In het filosofiejaar, het jaar voor het baccalaureaat, verhuist Pierre Louis naar Passy. Gide gaat naar het lyceé Henri iv, waar hij na het eerste trimester wegblijft.
Filosofie studeert hij liever alleen. Zijn privé-leraar is een teleurstelling, maar gelukkig ontdekt hij Schopenhauer, Die Welt als Wille und Vorstellung. ‘Later stelde ik me onder de hoede van andere leermeesters, aan wie ik toen verre de voorkeur gaf: Spinoza, Descartes, Leibnitz en ten slotte Nietzsche. Maar mijn inwijding in de filosofie heb ik louter en alleen aan Schopenhauer te danken.’
Via Pierre Louis leert Gide een paar van diens nieuwe vrienden kennen: Marcel Drouin, zijn latere zwager; Maurice Quillot, aan wie hij zijn Nourritures terrestres zal opdragen; en Maurice Legrand, die bekend zal worden als Franc-Nohain. Op het Henri iv ontmoet hij de latere politicus Léon Blum, die dan nog alleen literaire ambities heeft. Ze schrijven in door hen zelf opgerichte literaire tijdschriften als Potache-Revue.
Hij krijgt eindelijk een goede pianoleraar, Marx de la Nux, neef van de schrijver Leconte de Lisle. Tot dan heeft hij altijd les gehad van een bonte stoet merkwaardige types, maar ineens is het of hij muziek begrijpt, alsof de heilige geest over hem is neergedaald en hij een ‘goddelijke taal’ spreekt. Zijn leven lang zal de piano belangrijk voor hem blijven; er zijn periodes dat hij vijf à zes uur per dag studeert. Muziek bepaalt zijn stijl. Gide is geen schrijver van beelden, voor hem tellen het ritme en de melodie, ‘the gait’, zoals hij het zelf noemt. Hij is zelfs bereid de betekenis daaraan ondergeschikt te maken.
Neef Albert Démarest wil Gides portret schilderen voor een inzending naar de Salon en maakt ook een mooie fotoreeks van de romantische jongeling met zijn lange haar. Door het poseren wordt de jonge poëet zich bewust van het beeld dat anderen van hem hebben: als een acteur bestudeert en oefent hij zijn gelaatstrekken. Gewapend met de pen buigt hij zich als Narcissus over zijn spiegelbeeld om zijn gevoelens en gedachten vast te leggen.
Via Albert leert hij diens schilderleraar Jean Paul Laurens kennen, een bekendhistorieschilder.
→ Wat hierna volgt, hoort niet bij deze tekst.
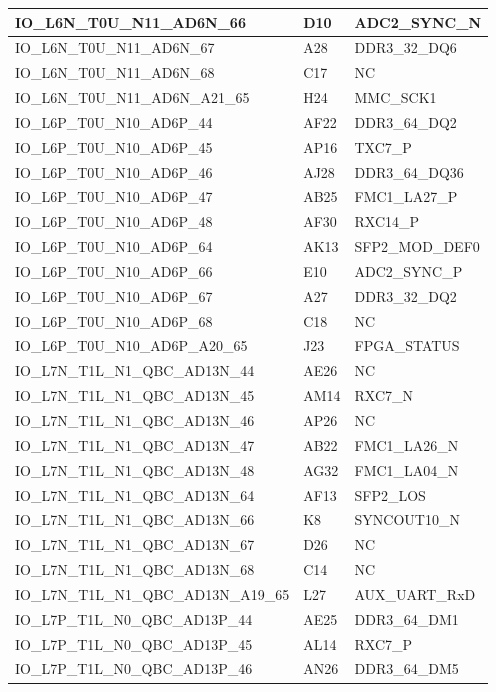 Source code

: \begin{footnotesize}
\begin{longtable}{|p{7cm}|p{1cm}|p{5cm}|}
IO\_L6N\_T0U\_N11\_AD6N\_66	&	D10	&	ADC2\_SYNC\_N	\\ \hline
IO\_L6N\_T0U\_N11\_AD6N\_67	&	A28	&	DDR3\_32\_DQ6	\\ \hline
IO\_L6N\_T0U\_N11\_AD6N\_68	&	C17	&	NC	\\ \hline
IO\_L6N\_T0U\_N11\_AD6N\_A21\_65	&	H24	&	MMC\_SCK1	\\ \hline
IO\_L6P\_T0U\_N10\_AD6P\_44	&	AF22	&	DDR3\_64\_DQ2	\\ \hline
IO\_L6P\_T0U\_N10\_AD6P\_45	&	AP16	&	TXC7\_P	\\ \hline
IO\_L6P\_T0U\_N10\_AD6P\_46	&	AJ28	&	DDR3\_64\_DQ36	\\ \hline
IO\_L6P\_T0U\_N10\_AD6P\_47	&	AB25	&	FMC1\_LA27\_P	\\ \hline
IO\_L6P\_T0U\_N10\_AD6P\_48	&	AF30	&	RXC14\_P	\\ \hline
IO\_L6P\_T0U\_N10\_AD6P\_64	&	AK13	&	SFP2\_MOD\_DEF0	\\ \hline
IO\_L6P\_T0U\_N10\_AD6P\_66	&	E10	&	ADC2\_SYNC\_P	\\ \hline
IO\_L6P\_T0U\_N10\_AD6P\_67	&	A27	&	DDR3\_32\_DQ2	\\ \hline
IO\_L6P\_T0U\_N10\_AD6P\_68	&	C18	&	NC	\\ \hline
IO\_L6P\_T0U\_N10\_AD6P\_A20\_65	&	J23	&	FPGA\_STATUS	\\ \hline
IO\_L7N\_T1L\_N1\_QBC\_AD13N\_44	&	AE26	&	NC	\\ \hline
IO\_L7N\_T1L\_N1\_QBC\_AD13N\_45	&	AM14	&	RXC7\_N	\\ \hline
IO\_L7N\_T1L\_N1\_QBC\_AD13N\_46	&	AP26	&	NC	\\ \hline
IO\_L7N\_T1L\_N1\_QBC\_AD13N\_47	&	AB22	&	FMC1\_LA26\_N	\\ \hline
IO\_L7N\_T1L\_N1\_QBC\_AD13N\_48	&	AG32	&	FMC1\_LA04\_N	\\ \hline
IO\_L7N\_T1L\_N1\_QBC\_AD13N\_64	&	AF13	&	SFP2\_LOS	\\ \hline
IO\_L7N\_T1L\_N1\_QBC\_AD13N\_66	&	K8	&	SYNCOUT10\_N	\\ \hline
IO\_L7N\_T1L\_N1\_QBC\_AD13N\_67	&	D26	&	NC	\\ \hline
IO\_L7N\_T1L\_N1\_QBC\_AD13N\_68	&	C14	&	NC	\\ \hline
IO\_L7N\_T1L\_N1\_QBC\_AD13N\_A19\_65	&	L27	&	AUX\_UART\_RxD	\\ \hline
IO\_L7P\_T1L\_N0\_QBC\_AD13P\_44	&	AE25	&	DDR3\_64\_DM1	\\ \hline
IO\_L7P\_T1L\_N0\_QBC\_AD13P\_45	&	AL14	&	RXC7\_P	\\ \hline
IO\_L7P\_T1L\_N0\_QBC\_AD13P\_46	&	AN26	&	DDR3\_64\_DM5	\\ \hline

\end{longtable}
\end{footnotesize}

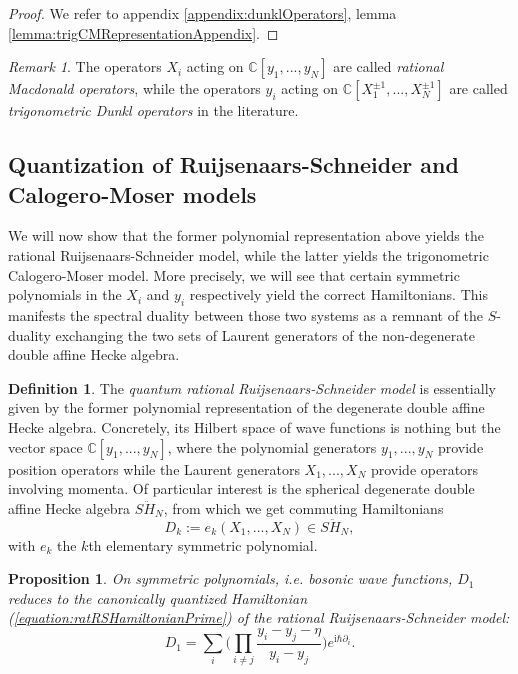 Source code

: \documentclass[11pt]{report}
\newtheorem{prop}[theorem]{Proposition}
\theoremstyle{definition}
\newtheorem{definition}[theorem]{Definition}
\theoremstyle{remark}
\newtheorem*{remark}{Remark}
\theoremstyle{remark}
\newcommand{\C}{\mathbb{C}}
\newcommand{\I}{\mathrm{i}}
\begin{document}
\begin{proof}
We refer to appendix \ref{appendix:dunklOperators}, lemma \ref{lemma:trigCMRepresentationAppendix}.
\end{proof}

\begin{remark}
The operators $X_i$ acting on $\C[y_1,...,y_N]$ are called \emph{rational Macdonald operators}, while the operators $y_i$ acting on $\C[X_1^{\pm 1},...,X_N^{\pm 1}]$ are called \emph{trigonometric Dunkl operators} in the literature.
\end{remark}

\subsection{Quantization of Ruijsenaars-Schneider and Calogero-Moser models}

We will now show that the former polynomial representation above yields the rational Ruijsenaars-Schneider model, while the latter yields the trigonometric Calogero-Moser model. More precisely, we will see that certain symmetric polynomials in the $X_i$ and $y_i$ respectively yield the correct Hamiltonians. This manifests the spectral duality between those two systems \cite{article:chalykh:2000} as a remnant of the $S$-duality exchanging the two sets of Laurent generators of the non-degenerate double affine Hecke algebra.

\begin{definition}
The \emph{quantum rational Ruijsenaars-Schneider model} is essentially given by the former polynomial representation of the degenerate double affine Hecke algebra. Concretely, its Hilbert space of wave functions is nothing but the vector space $\C[y_1,...,y_N]$, where the polynomial generators $y_1,...,y_N$ provide position operators while the Laurent generators $X_1,...,X_N$ provide operators involving momenta. Of particular interest is the spherical degenerate double affine Hecke algebra $S\ddot H_N$, from which we get commuting Hamiltonians
\begin{equation*}
D_k := e_k(X_1,...,X_N) \in S\ddot H_N,
\end{equation*}
with $e_k$ the $k$th elementary symmetric polynomial.
\end{definition}

\begin{prop}
On symmetric polynomials, \emph{i.e.} bosonic wave functions, $D_1$ reduces to the canonically quantized Hamiltonian (\ref{equation:ratRSHamiltonianPrime}) of the rational Ruijsenaars-Schneider model:
\begin{equation*}
D_1 = \sum_i \bigg( \prod_{i \neq j} \frac{y_i-y_j-\eta}{y_i-y_j} \bigg) e^{\I \hbar \partial_i}.
\end{equation*}
\end{prop}
\end{document}

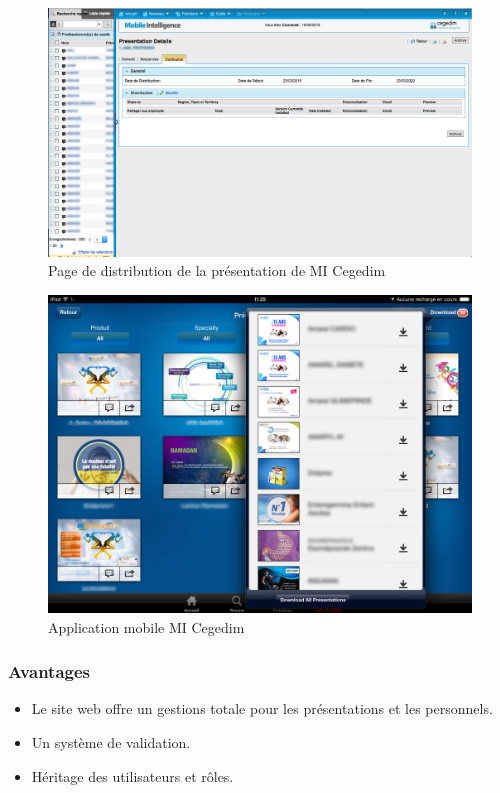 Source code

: \documentclass[12pt, ChapStyle1, oneside]{./Styles/Dea_Gsm}
\begin{document}
\begin{figure}[H]
    \centering
    \includegraphics[width=5.5in]{cegedim/web4}
    \caption{Page de distribution de la présentation de MI Cegedim}
    \label{Scrum}
\end{figure}

\begin{figure}[H]
    \centering
    \includegraphics[width=5.5in]{cegedim/app2}
    \caption{Application mobile MI Cegedim}
    \label{Scrum}
\end{figure}

\subsubsection{Avantages}
\begin{itemize}
  \item Le site web offre un gestions totale pour les présentations et les personnels.
  \item Un système de validation.
  \item Héritage des utilisateurs et rôles.
\end{itemize}
\end{document}
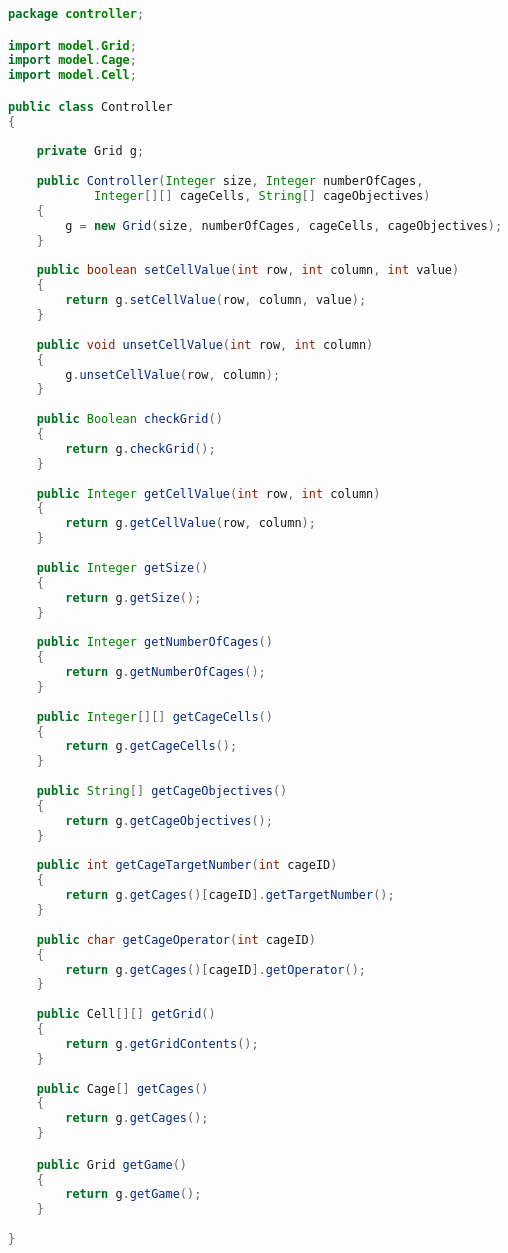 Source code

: \begin{lstlisting}[language=Java,basicstyle=\tiny,caption=Controller.java]
package controller;

import model.Grid;
import model.Cage;
import model.Cell;

public class Controller
{
    
    private Grid g;
    
    public Controller(Integer size, Integer numberOfCages, 
            Integer[][] cageCells, String[] cageObjectives)
    {
        g = new Grid(size, numberOfCages, cageCells, cageObjectives);
    }
    
    public boolean setCellValue(int row, int column, int value)
    {
        return g.setCellValue(row, column, value);
    }
    
    public void unsetCellValue(int row, int column)
    {
        g.unsetCellValue(row, column);
    }
    
    public Boolean checkGrid()
    {
        return g.checkGrid();
    }
    
    public Integer getCellValue(int row, int column)
    {
        return g.getCellValue(row, column);
    }
    
    public Integer getSize()
    {
        return g.getSize();
    }
    
    public Integer getNumberOfCages()
    {
        return g.getNumberOfCages();
    }
    
    public Integer[][] getCageCells()
    {
        return g.getCageCells();
    } 
    
    public String[] getCageObjectives()
    {
        return g.getCageObjectives();
    }
    
    public int getCageTargetNumber(int cageID)
    {
        return g.getCages()[cageID].getTargetNumber();
    }
    
    public char getCageOperator(int cageID)
    {
        return g.getCages()[cageID].getOperator();
    }
    
    public Cell[][] getGrid()
    {
        return g.getGridContents();
    }
    
    public Cage[] getCages()
    {
        return g.getCages();
    }

    public Grid getGame()
    {
        return g.getGame();
    }
    
}
\end{lstlisting}


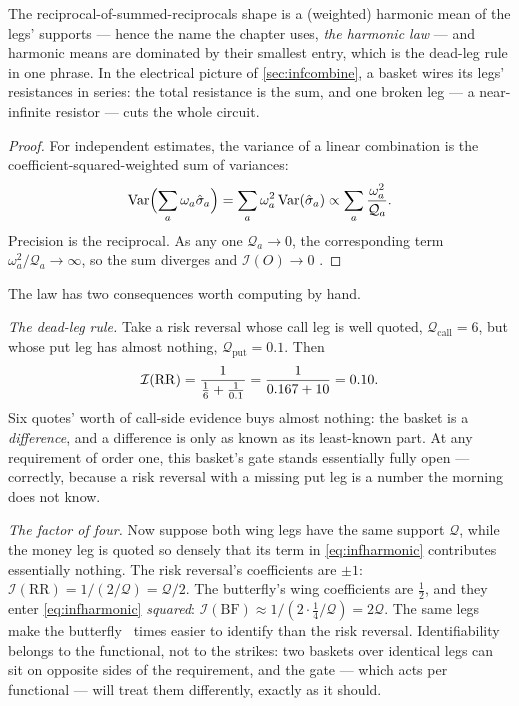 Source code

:The reciprocal-of-summed-reciprocals shape is a (weighted) harmonic
mean of the legs' supports --- hence the name the chapter uses,
\emph{the harmonic law} --- and harmonic means are dominated by
their smallest entry, which is the dead-leg rule in one phrase.  In
the electrical picture of \cref{sec:infcombine}, a basket wires its
legs' resistances in series: the total resistance is the sum, and
one broken leg --- a near-infinite resistor --- cuts the whole
circuit.

\begin{proof}
For independent estimates, the variance of a linear combination is
the coefficient-squared-weighted sum of variances:
\[
\operatorname{Var}\Bigl(\sum_a\omega_a\hat\sigma_a\Bigr)
=\sum_a\omega_a^2\operatorname{Var}(\hat\sigma_a)
\propto\sum_a\frac{\omega_a^2}{\mathcal{Q}_a}.
\]
Precision is the reciprocal.  As any one $\mathcal{Q}_a\to0$, the
corresponding term $\omega_a^2/\mathcal{Q}_a\to\infty$, so the sum
diverges and $\mathcal{I}(O)\to0$
\citep[the standard sampling theory of a linear functional;][]{LehmannCasella1998}.
\end{proof}

The law has two consequences worth computing by hand.

\emph{The dead-leg rule.}  Take a risk reversal whose call leg is
well quoted, $\mathcal{Q}_{\mathrm{call}}=6$, but whose put leg has
almost nothing, $\mathcal{Q}_{\mathrm{put}}=0.1$.  Then
\[
\mathcal{I}(\mathrm{RR})
=\frac{1}{\tfrac{1}{6}+\tfrac{1}{0.1}}
=\frac{1}{0.167+10}
=\MacPriorBasketRrDead .
\]
Six quotes' worth of call-side evidence buys almost nothing: the
basket is a \emph{difference}, and a difference is only as known as
its least-known part.  At any requirement of order one, this basket's
gate stands essentially fully open --- correctly, because a risk
reversal with a missing put leg is a number the morning does not
know.

\emph{The factor of four.}  Now suppose both wing legs have the same
support $\mathcal{Q}$, while the money leg is quoted so densely that
its term in \cref{eq:infharmonic} contributes essentially nothing.
The risk reversal's coefficients are $\pm1$:
$\mathcal{I}(\mathrm{RR})=1/(2/\mathcal{Q})=\mathcal{Q}/2$.  The
butterfly's wing coefficients are $\tfrac12$, and they enter
\cref{eq:infharmonic} \emph{squared}:
$\mathcal{I}(\mathrm{BF})\approx1/(2\cdot\tfrac14/\mathcal{Q})
=2\mathcal{Q}$.  The same legs make the butterfly
\MacPriorBasketFactor\ times easier to identify than the risk
reversal.  Identifiability belongs to the functional, not to the
strikes: two baskets over identical legs can sit on opposite sides
of the requirement, and the gate --- which acts per functional ---
will treat them differently, exactly as it should.

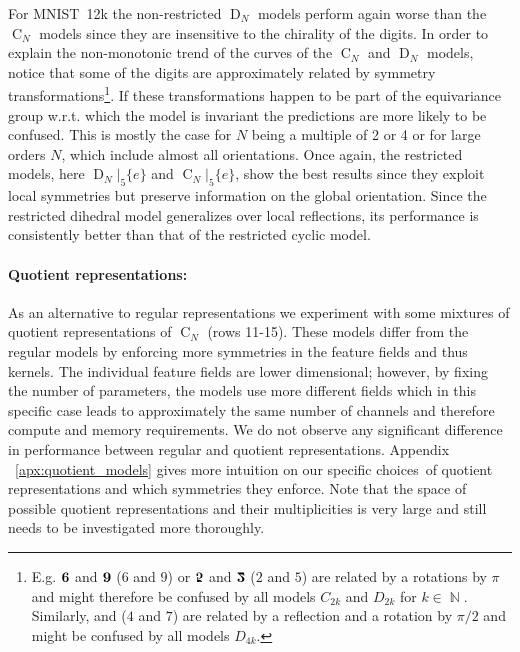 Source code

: \documentclass{article}
\newcommand{\apx}{Appendix\xspace
}
\DeclareMathOperator*{\N}{\mathbb{N}}
\newcommand{\DN}{\ensuremath{\operatorname{D}_{\!N}}}
\newcommand{\CN}{\ensuremath{\operatorname{C}_{\!N}}}
\begin{document}
For MNIST~12k the non-restricted $\DN$ models perform again worse than the $\CN$ models since they are insensitive to the chirality of the digits.
In order to explain the non-monotonic trend of the curves of the $\CN$ and $\DN$ models, notice that some of the digits are approximately related by symmetry transformations\footnote{
    E.g.
    $\mathbin{\rotatebox[origin=c]{180}{$\mathbf{9}$}}$
    and
    $\mathbin{\rotatebox[origin=c]{180}{$\mathbf{6}$}}$
    ($6$ and $9$)
    or
    $\mathbin{\rotatebox[origin=c]{180}{\reflectbox{$\mathbf{5}$}}}$
    and
    $\mathbin{\rotatebox[origin=c]{180}{\reflectbox{$\mathbf{2}$}}}$
    ($2$ and $5$)
    are related by a rotations by $\pi$ and might therefore be confused by all models $C_{2k}$ and $D_{2k}$ for $k\in\N$.
    Similarly,
    and
    ($4$ and $7$)
    are related by a reflection and a rotation by $\pi/2$ and might be confused by all models $D_{4k}$.
}.
If these transformations happen to be part of the equivariance group w.r.t. which the model is invariant the predictions are more likely to be confused.
This is mostly the case for $N$ being a multiple of 2 or 4 or for large orders $N$, which include almost all orientations.
Once again, the restricted models, here $\DN\!|_5\{e\}$ and $\CN\!|_5\{e\}$, show the best results since they exploit local symmetries but preserve information on the global orientation.
Since the restricted dihedral model generalizes over local reflections, its performance is consistently better than that of the restricted cyclic model.



\paragraph{Quotient representations:}
As an alternative to regular representations we experiment with some mixtures of quotient representations of $\CN$ (rows 11-15).
These models differ from the regular models by enforcing more symmetries in the feature fields and thus kernels.
The individual feature fields are lower dimensional; however, by fixing the number of parameters, the models use more different fields which in this specific case leads to approximately the same number of channels and therefore compute and memory requirements.
We do not observe any significant difference in performance between regular and quotient representations.
\apx~\ref{apx:quotient_models} gives more intuition on our specific choices~of quotient representations and which symmetries they enforce.
Note that the space of possible quotient representations and their multiplicities is very large and still needs to be investigated more thoroughly.
\end{document}
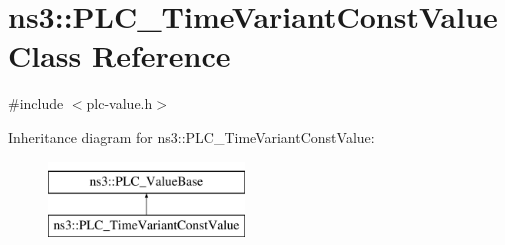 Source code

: \hypertarget{classns3_1_1PLC__TimeVariantConstValue}{\section{ns3\-:\-:\-P\-L\-C\-\_\-\-Time\-Variant\-Const\-Value \-Class \-Reference}
\label{classns3_1_1PLC__TimeVariantConstValue}
}


{\ttfamily \#include $<$plc-\/value.\-h$>$}

\-Inheritance diagram for ns3\-:\-:\-P\-L\-C\-\_\-\-Time\-Variant\-Const\-Value\-:\begin{figure}[H]
\begin{center}
\leavevmode
\includegraphics[height=2.000000cm]{classns3_1_1PLC__TimeVariantConstValue}
\end{center}
\end{figure}
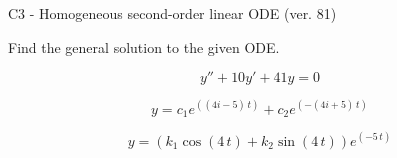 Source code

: \begin{exercise}
  \begin{exerciseTitle}C3 - Homogeneous second-order linear ODE (ver. 81)\end{exerciseTitle}
  \begin{exerciseStatement}
    
Find the general solution to the given ODE.

    
\[y''+10y'+41y = 0\]

  \end{exerciseStatement}
  \begin{exerciseAnswer}
    
\[y= c_{1} e^{\left(\left(4 i - 5\right) \, t\right)} + c_{2} e^{\left(-\left(4 i + 5\right) \, t\right)}\]

    
\[y= {\left(k_{1} \cos\left(4 \, t\right) + k_{2} \sin\left(4 \, t\right)\right)} e^{\left(-5 \, t\right)}\]

  \end{exerciseAnswer}
\end{exercise} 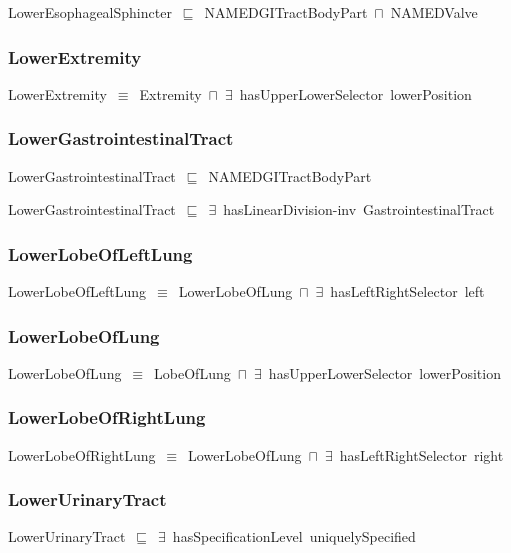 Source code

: \documentclass{article}
\begin{document}
LowerEsophagealSphincter~\ensuremath{\sqsubseteq}~NAMEDGITractBodyPart~\ensuremath{\sqcap}~NAMEDValve~

\subsubsection*{LowerExtremity}

LowerExtremity~\ensuremath{\equiv}~Extremity~\ensuremath{\sqcap}~\ensuremath{\exists}~hasUpperLowerSelector~lowerPosition

\subsubsection*{LowerGastrointestinalTract}

LowerGastrointestinalTract~\ensuremath{\sqsubseteq}~NAMEDGITractBodyPart~

LowerGastrointestinalTract~\ensuremath{\sqsubseteq}~\ensuremath{\exists}~hasLinearDivision-inv~GastrointestinalTract~

\subsubsection*{LowerLobeOfLeftLung}

LowerLobeOfLeftLung~\ensuremath{\equiv}~LowerLobeOfLung~\ensuremath{\sqcap}~\ensuremath{\exists}~hasLeftRightSelector~left

\subsubsection*{LowerLobeOfLung}

LowerLobeOfLung~\ensuremath{\equiv}~LobeOfLung~\ensuremath{\sqcap}~\ensuremath{\exists}~hasUpperLowerSelector~lowerPosition

\subsubsection*{LowerLobeOfRightLung}

LowerLobeOfRightLung~\ensuremath{\equiv}~LowerLobeOfLung~\ensuremath{\sqcap}~\ensuremath{\exists}~hasLeftRightSelector~right

\subsubsection*{LowerUrinaryTract}

LowerUrinaryTract~\ensuremath{\sqsubseteq}~\ensuremath{\exists}~hasSpecificationLevel~uniquelySpecified~
\end{document}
In zijn atelier ziet hij diens zoon, zijn vroegere klasgenoot Paul Albert Laurens terug. Paul (1870-1934) wordt ook schilder, vooral gewaardeerd als colorist. De kennismaking met het kunstenaarsmilieu is bevrijdend, in het atelier worden wekelijkse avondjes georganiseerd, er wordt muziek gemaakt, gepraat. ‘Door de sobere, purperen en bijna donkere inrichting werd ik direct bevangen door een haast religieus gevoel.’ Daartegen steekt het bourgeois-interieur van zijn moeder ineens benauwd af.
Uitlaatklep
Die zomer maakt hij zijn eerste zelfstandige reis. Zelfstandig tussen aanhalingstekens, want zijn moeder, die hem liever met een reisvereniging naar Zwitserland had zien vertrekken, trekt in een rijtuig achter hem aan. Hij maakt voettochten met een rugzak op, en om de twee dagen treffen ze elkaar. Zo weet ze zeker dat hij op het rechte spoor blijft. Bretagne was toen in de mode bij kunste-
naars. René van Chateaubriand was een Breton, en de held van het boek dat hij droomde te schrijven en dat toen nog Allain of La nouvelle éducation sentimentale zou heten, moest ook een Breton zijn. De zeewind blaast de boekenwijsheid uit zijn hoofd en hij maakt bevlogen notities van opspattend schuim, de zon op zijn huid, het plezier om zijn lichaam af te matten. Hij ziet een groepje zigeunerjongens voor dag en dauw met hun bruine lijven in een rivier spartelen, jaloers dat hij niet een van hen is. Het is een voorafschaduwing van zijn Noord-Afrikaanse impressies.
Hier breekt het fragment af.